Rotational Degrees of Freedom in Welding Robots

The arm and wrist of a welding robot are its basic motion components. Any designed welding robot arm has three degrees of freedom to ensure that the end effector can reach any point within its working range. The three degrees of freedom of the wrist are rotational movements along three mutually perpendicular coordinate axes x, y, and z in space, commonly referred to as roll, pitch, and yaw.

When introducing and selecting a welding robot, the following aspects should be considered:

1) The production type of the weldments is characterized by high variety and small batch production.

2) The structural dimensions of the weldments are mainly small to medium-sized welding machine parts, and the material and thickness of the weldments are conducive to spot welding or gas-shielded welding methods.

3) The dimensional and assembly accuracy of the materials to be welded meets the process requirements of robot welding.

4) The equipment used by the welding robot, such as various types of positioners and conveyors, should be able to coordinate with the robot to maintain production rhythm.

A welding robot is a multi-jointed manipulator or multi-angle machine device for industrial applications. It can automatically perform tasks and is a machine that achieves various functions through its own power and control capabilities. It can be commanded by humans or operate according to pre-programmed procedures. Modern industrial robots can also act according to principles and guidelines established by artificial intelligence technology.

Features:

(1) Programmable. Further development of production automation is flexible automation. Industrial robots can be reprogrammed to meet the needs of changing working environments. Therefore, they play a significant role in flexible manufacturing processes with balanced production volumes and varieties, and are an important component of flexible manufacturing systems.

(2) Anthropomorphic. Industrial robots have mechanical structures similar to human walking, waist rotation, upper arms, forearms, wrists, and grippers, and are controlled by computers. Furthermore, intelligent industrial robots have many human-like "biosensors," such as skin-type contact sensors, force sensors, load sensors, vision sensors, acoustic sensors, and language functions. These sensors enhance the adaptability of industrial robots to their surroundings.

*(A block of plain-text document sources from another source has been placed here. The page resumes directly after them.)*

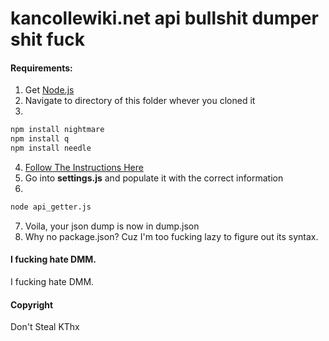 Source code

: kancollewiki.net api bullshit dumper shit fuck
=========

#### Requirements:
1. Get [Node.js](https://nodejs.org/en/download/)
2. Navigate to directory of this folder whever you cloned it
3. 
```bash
npm install nightmare
npm install q
npm install needle
```

4. [Follow The Instructions Here](https://github.com/atom/electron/blob/master/docs/tutorial/using-pepper-flash-plugin.md)
5. Go into **settings.js** and populate it with the correct information
6. 
```bash
node api_getter.js
```
7. Voila, your json dump is now in dump.json
8. Why no package.json? Cuz I'm too fucking lazy to figure out its syntax. 

#### I fucking hate DMM.
I fucking hate DMM.


#### Copyright
Don't Steal KThx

(3) Versatility. Besides specially designed dedicated industrial robots, general industrial robots have good versatility in performing different tasks. For example, changing the end effector (gripper, tool, etc.) of an industrial robot allows it to perform different tasks. (4) Industrial machine technology involves a wide range of disciplines, which can be summarized as a combination of mechanics and microelectronics – mechatronics. Third-generation intelligent robots not only possess various sensors for acquiring information about the external environment, but also have artificial intelligence capabilities such as memory, language comprehension, image recognition, and reasoning. These are all closely related to the application of microelectronics technology, especially computer technology. Therefore, the development of robotics technology will inevitably drive the development of other technologies, and the level of development and application of robotics technology can also verify the level of development of science and technology and industrial technology.